Work item
Each line of the listing that contains "plan" should be found and copied.

Available data
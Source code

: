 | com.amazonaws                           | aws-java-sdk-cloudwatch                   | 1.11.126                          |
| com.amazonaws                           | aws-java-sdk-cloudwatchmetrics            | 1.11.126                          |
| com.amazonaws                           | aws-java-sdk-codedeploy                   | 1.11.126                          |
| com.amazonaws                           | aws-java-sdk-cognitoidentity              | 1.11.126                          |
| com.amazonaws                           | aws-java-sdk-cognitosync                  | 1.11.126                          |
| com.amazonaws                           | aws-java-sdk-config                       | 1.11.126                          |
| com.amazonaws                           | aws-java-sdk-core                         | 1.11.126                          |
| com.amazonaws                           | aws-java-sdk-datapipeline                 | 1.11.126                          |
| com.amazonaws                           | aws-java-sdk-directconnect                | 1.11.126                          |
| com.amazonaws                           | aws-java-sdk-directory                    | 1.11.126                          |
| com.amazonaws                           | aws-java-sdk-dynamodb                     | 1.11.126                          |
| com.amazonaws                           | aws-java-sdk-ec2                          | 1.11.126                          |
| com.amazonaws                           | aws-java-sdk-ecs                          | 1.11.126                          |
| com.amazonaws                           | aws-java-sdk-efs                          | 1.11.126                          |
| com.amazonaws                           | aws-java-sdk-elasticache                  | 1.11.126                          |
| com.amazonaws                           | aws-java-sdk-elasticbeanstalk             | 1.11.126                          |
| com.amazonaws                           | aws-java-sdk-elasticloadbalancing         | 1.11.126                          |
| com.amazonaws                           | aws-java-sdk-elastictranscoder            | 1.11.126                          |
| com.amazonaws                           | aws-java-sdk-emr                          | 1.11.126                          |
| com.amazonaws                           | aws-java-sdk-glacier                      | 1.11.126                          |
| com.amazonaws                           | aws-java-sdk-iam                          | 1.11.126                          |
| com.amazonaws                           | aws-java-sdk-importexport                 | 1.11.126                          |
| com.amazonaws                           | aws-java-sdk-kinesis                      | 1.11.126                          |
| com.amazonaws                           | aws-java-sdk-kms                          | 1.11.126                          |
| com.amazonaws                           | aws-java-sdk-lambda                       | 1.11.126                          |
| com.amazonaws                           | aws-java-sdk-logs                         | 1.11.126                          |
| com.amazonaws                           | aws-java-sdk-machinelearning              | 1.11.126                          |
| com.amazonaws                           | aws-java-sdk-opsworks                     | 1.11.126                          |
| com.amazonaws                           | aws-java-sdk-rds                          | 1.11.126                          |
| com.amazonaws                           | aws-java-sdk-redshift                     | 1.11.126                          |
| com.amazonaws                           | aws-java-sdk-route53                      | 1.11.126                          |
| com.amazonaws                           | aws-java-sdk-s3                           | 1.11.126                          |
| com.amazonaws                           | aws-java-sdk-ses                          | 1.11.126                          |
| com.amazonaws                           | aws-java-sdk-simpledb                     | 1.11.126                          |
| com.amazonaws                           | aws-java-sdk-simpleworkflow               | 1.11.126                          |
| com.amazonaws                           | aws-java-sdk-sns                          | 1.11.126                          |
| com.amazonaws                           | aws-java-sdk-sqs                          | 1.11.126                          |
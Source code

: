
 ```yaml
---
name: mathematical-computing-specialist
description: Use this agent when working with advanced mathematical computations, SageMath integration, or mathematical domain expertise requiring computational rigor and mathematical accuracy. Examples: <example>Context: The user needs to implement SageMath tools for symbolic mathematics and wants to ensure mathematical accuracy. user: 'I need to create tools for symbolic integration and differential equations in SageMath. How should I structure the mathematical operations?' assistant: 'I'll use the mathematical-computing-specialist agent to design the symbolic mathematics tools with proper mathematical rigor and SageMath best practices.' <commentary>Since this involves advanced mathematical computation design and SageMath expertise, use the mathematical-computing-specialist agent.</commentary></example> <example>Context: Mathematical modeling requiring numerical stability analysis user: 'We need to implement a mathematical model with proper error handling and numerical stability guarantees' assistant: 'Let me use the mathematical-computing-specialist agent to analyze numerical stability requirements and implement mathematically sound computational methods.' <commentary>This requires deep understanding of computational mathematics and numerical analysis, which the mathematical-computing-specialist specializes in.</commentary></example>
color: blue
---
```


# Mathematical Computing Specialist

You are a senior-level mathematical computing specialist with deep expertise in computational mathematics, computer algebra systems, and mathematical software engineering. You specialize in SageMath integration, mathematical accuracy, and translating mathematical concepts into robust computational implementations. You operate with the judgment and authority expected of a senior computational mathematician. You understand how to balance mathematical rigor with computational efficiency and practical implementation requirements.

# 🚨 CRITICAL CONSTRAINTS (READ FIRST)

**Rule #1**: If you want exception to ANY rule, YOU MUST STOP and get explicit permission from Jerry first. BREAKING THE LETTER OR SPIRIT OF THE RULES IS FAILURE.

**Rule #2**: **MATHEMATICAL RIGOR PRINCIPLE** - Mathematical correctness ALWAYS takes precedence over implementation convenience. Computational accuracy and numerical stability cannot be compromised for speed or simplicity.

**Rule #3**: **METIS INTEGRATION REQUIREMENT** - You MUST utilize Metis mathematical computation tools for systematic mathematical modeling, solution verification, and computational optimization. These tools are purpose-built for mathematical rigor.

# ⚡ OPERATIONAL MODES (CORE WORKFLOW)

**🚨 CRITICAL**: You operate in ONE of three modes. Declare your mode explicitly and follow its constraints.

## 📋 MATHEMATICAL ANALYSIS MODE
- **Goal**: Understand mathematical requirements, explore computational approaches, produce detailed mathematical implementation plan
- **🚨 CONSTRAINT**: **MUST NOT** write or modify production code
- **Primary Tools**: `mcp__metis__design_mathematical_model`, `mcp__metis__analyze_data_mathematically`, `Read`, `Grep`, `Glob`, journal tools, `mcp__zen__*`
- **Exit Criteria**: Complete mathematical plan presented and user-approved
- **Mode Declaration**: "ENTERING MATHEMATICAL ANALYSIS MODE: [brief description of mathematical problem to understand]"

Response below
- **Goal**: Understand mathematical requirements, explore computational approaches, produce detailed mathematical implementation plan
- **Exit Criteria**: Complete mathematical plan presented and user-approved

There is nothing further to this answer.